Try it —
Please repeat the data shown below, word for word.

Data section —
===============

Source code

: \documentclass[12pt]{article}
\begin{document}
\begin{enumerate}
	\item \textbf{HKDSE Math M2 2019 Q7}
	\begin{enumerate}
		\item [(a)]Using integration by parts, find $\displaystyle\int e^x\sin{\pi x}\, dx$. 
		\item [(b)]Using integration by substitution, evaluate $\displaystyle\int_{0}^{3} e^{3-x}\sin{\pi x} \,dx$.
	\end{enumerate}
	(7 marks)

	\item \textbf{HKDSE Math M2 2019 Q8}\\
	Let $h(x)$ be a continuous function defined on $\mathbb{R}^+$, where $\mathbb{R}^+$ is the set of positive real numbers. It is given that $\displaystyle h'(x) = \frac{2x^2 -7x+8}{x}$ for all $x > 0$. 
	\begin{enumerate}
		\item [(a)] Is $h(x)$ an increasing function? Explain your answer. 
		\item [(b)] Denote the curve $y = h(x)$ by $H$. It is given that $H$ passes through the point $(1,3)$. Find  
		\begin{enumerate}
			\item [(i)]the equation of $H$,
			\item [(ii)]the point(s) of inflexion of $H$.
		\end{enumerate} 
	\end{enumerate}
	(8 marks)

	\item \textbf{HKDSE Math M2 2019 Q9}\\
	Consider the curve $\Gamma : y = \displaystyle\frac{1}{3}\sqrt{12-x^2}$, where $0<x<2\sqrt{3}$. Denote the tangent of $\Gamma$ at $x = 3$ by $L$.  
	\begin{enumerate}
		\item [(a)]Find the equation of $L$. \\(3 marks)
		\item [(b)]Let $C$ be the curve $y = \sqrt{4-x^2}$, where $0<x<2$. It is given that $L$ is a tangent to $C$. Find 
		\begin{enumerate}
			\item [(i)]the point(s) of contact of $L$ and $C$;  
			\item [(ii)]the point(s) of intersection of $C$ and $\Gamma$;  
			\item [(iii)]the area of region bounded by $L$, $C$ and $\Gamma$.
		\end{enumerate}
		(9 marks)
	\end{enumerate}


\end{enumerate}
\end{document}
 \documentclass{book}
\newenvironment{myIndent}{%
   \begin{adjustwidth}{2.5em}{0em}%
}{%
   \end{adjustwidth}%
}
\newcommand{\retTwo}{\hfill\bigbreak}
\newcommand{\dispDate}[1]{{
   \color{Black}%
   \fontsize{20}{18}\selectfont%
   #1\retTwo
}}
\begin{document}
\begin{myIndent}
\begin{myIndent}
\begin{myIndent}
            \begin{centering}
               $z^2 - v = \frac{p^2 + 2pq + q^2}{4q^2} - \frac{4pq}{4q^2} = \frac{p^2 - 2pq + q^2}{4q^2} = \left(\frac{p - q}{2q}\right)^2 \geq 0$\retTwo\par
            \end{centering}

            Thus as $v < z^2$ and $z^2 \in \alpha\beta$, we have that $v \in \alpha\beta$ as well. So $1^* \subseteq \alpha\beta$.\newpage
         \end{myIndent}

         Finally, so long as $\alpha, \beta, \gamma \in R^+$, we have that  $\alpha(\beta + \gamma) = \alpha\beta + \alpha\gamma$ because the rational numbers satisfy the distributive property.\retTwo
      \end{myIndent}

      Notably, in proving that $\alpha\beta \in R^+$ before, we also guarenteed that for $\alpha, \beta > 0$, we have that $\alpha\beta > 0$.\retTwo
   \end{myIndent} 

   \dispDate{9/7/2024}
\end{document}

===============

Result —
Source code

: \documentclass[12pt]{article}
\begin{document}
\begin{enumerate}
	\item \textbf{HKDSE Math M2 2019 Q7}
	\begin{enumerate}
		\item [(a)]Using integration by parts, find $\displaystyle\int e^x\sin{\pi x}\, dx$. 
		\item [(b)]Using integration by substitution, evaluate $\displaystyle\int_{0}^{3} e^{3-x}\sin{\pi x} \,dx$.
	\end{enumerate}
	(7 marks)

	\item \textbf{HKDSE Math M2 2019 Q8}\\
	Let $h(x)$ be a continuous function defined on $\mathbb{R}^+$, where $\mathbb{R}^+$ is the set of positive real numbers. It is given that $\displaystyle h'(x) = \frac{2x^2 -7x+8}{x}$ for all $x > 0$. 
	\begin{enumerate}
		\item [(a)] Is $h(x)$ an increasing function? Explain your answer. 
		\item [(b)] Denote the curve $y = h(x)$ by $H$. It is given that $H$ passes through the point $(1,3)$. Find  
		\begin{enumerate}
			\item [(i)]the equation of $H$,
			\item [(ii)]the point(s) of inflexion of $H$.
		\end{enumerate} 
	\end{enumerate}
	(8 marks)

	\item \textbf{HKDSE Math M2 2019 Q9}\\
	Consider the curve $\Gamma : y = \displaystyle\frac{1}{3}\sqrt{12-x^2}$, where $0<x<2\sqrt{3}$. Denote the tangent of $\Gamma$ at $x = 3$ by $L$.  
	\begin{enumerate}
		\item [(a)]Find the equation of $L$. \\(3 marks)
		\item [(b)]Let $C$ be the curve $y = \sqrt{4-x^2}$, where $0<x<2$. It is given that $L$ is a tangent to $C$. Find 
		\begin{enumerate}
			\item [(i)]the point(s) of contact of $L$ and $C$;  
			\item [(ii)]the point(s) of intersection of $C$ and $\Gamma$;  
			\item [(iii)]the area of region bounded by $L$, $C$ and $\Gamma$.
		\end{enumerate}
		(9 marks)
	\end{enumerate}


\end{enumerate}
\end{document}
 \documentclass{book}
\newenvironment{myIndent}{%
   \begin{adjustwidth}{2.5em}{0em}%
}{%
   \end{adjustwidth}%
}
\newcommand{\retTwo}{\hfill\bigbreak}
\newcommand{\dispDate}[1]{{
   \color{Black}%
   \fontsize{20}{18}\selectfont%
   #1\retTwo
}}
\begin{document}
\begin{myIndent}
\begin{myIndent}
\begin{myIndent}
            \begin{centering}
               $z^2 - v = \frac{p^2 + 2pq + q^2}{4q^2} - \frac{4pq}{4q^2} = \frac{p^2 - 2pq + q^2}{4q^2} = \left(\frac{p - q}{2q}\right)^2 \geq 0$\retTwo\par
            \end{centering}

            Thus as $v < z^2$ and $z^2 \in \alpha\beta$, we have that $v \in \alpha\beta$ as well. So $1^* \subseteq \alpha\beta$.\newpage
         \end{myIndent}

         Finally, so long as $\alpha, \beta, \gamma \in R^+$, we have that  $\alpha(\beta + \gamma) = \alpha\beta + \alpha\gamma$ because the rational numbers satisfy the distributive property.\retTwo
      \end{myIndent}

      Notably, in proving that $\alpha\beta \in R^+$ before, we also guarenteed that for $\alpha, \beta > 0$, we have that $\alpha\beta > 0$.\retTwo
   \end{myIndent} 

   \dispDate{9/7/2024}
\end{document}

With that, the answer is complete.